**** DATA ****
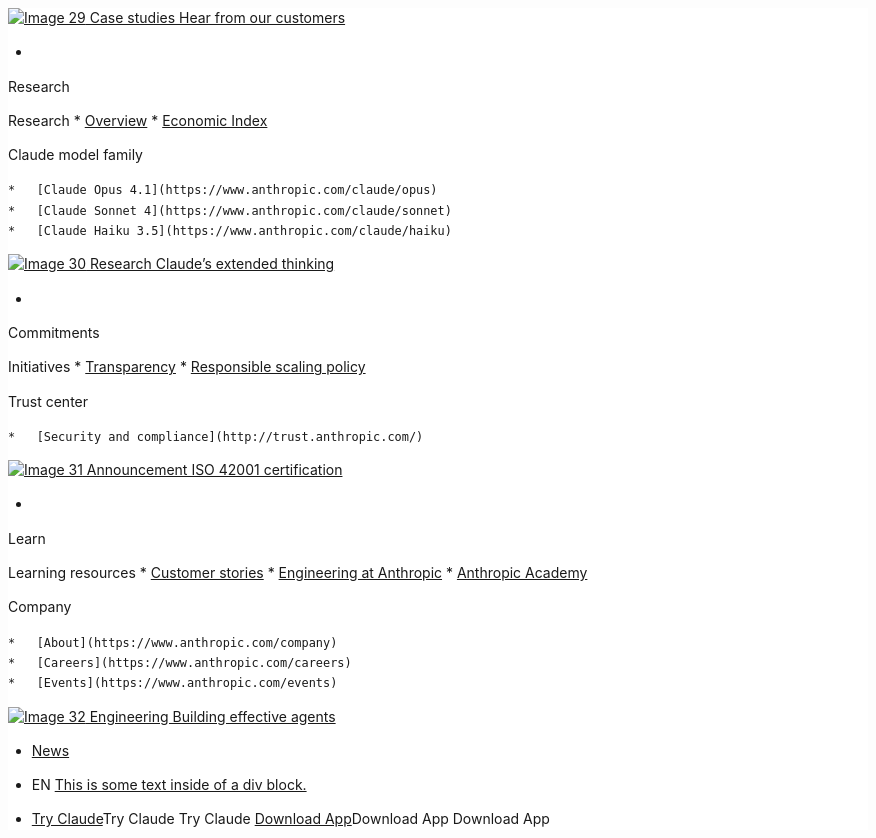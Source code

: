 [![Image 29](https://cdn.prod.website-files.com/67ce28cfec624e2b733f8a52/688a1d1df9b6c1e8ef0058d9_solutions.svg) Case studies Hear from our customers](https://www.anthropic.com/customers)

*   
Research  

Research 
    *   [Overview](https://www.anthropic.com/research)
    *   [Economic Index](https://www.anthropic.com/economic-index)

Claude model family

    *   [Claude Opus 4.1](https://www.anthropic.com/claude/opus)
    *   [Claude Sonnet 4](https://www.anthropic.com/claude/sonnet)
    *   [Claude Haiku 3.5](https://www.anthropic.com/claude/haiku)

[![Image 30](https://cdn.prod.website-files.com/67ce28cfec624e2b733f8a52/688a1d14ff4db668287c739b_research.svg) Research Claude’s extended thinking](https://www.anthropic.com/news/visible-extended-thinking)

*   
Commitments  

Initiatives 
    *   [Transparency](https://www.anthropic.com/transparency)
    *   [Responsible scaling policy](https://www.anthropic.com/news/announcing-our-updated-responsible-scaling-policy)

Trust center

    *   [Security and compliance](http://trust.anthropic.com/)

[![Image 31](https://cdn.prod.website-files.com/67ce28cfec624e2b733f8a52/688a1d210c6dfebadac6be54_commitments.svg) Announcement ISO 42001 certification](https://www.anthropic.com/news/anthropic-achieves-iso-42001-certification-for-responsible-ai)

*   
Learn  

Learning resources 
    *   [Customer stories](https://www.anthropic.com/customers)
    *   [Engineering at Anthropic](https://www.anthropic.com/engineering)
    *   [Anthropic Academy](https://www.anthropic.com/learn)

Company

    *   [About](https://www.anthropic.com/company)
    *   [Careers](https://www.anthropic.com/careers)
    *   [Events](https://www.anthropic.com/events)

[![Image 32](https://cdn.prod.website-files.com/67ce28cfec624e2b733f8a52/688a1d185c76e0eb33f1c42e_learn.svg) Engineering Building effective agents](https://www.anthropic.com/engineering/building-effective-agents)

*   [News](https://www.anthropic.com/news)

*   EN     [This is some text inside of a div block.](https://www.anthropic.com/claude-code#)     
*   [Try Claude](https://claude.ai/redirect/website.v1.ed837dca-1740-4d4d-ba52-87d441605d9b/login)Try Claude  Try Claude   [Download App](https://claude.ai/redirect/website.v1.ed837dca-1740-4d4d-ba52-87d441605d9b/download)Download App  Download App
****
:: WORK REQUIRED ::
The lines above from the one containing "[Claude Opus 4.1](https://www.anthropic.com/claude/opus)" through the one containing "[Claude Haiku 3.5](https://www.anthropic.com/claude/haiku)" are to be set down exactly, and no others.

:: EXERCISE RESULT ::
    *   [Claude Opus 4.1](https://www.anthropic.com/claude/opus)
    *   [Claude Sonnet 4](https://www.anthropic.com/claude/sonnet)
    *   [Claude Haiku 3.5](https://www.anthropic.com/claude/haiku)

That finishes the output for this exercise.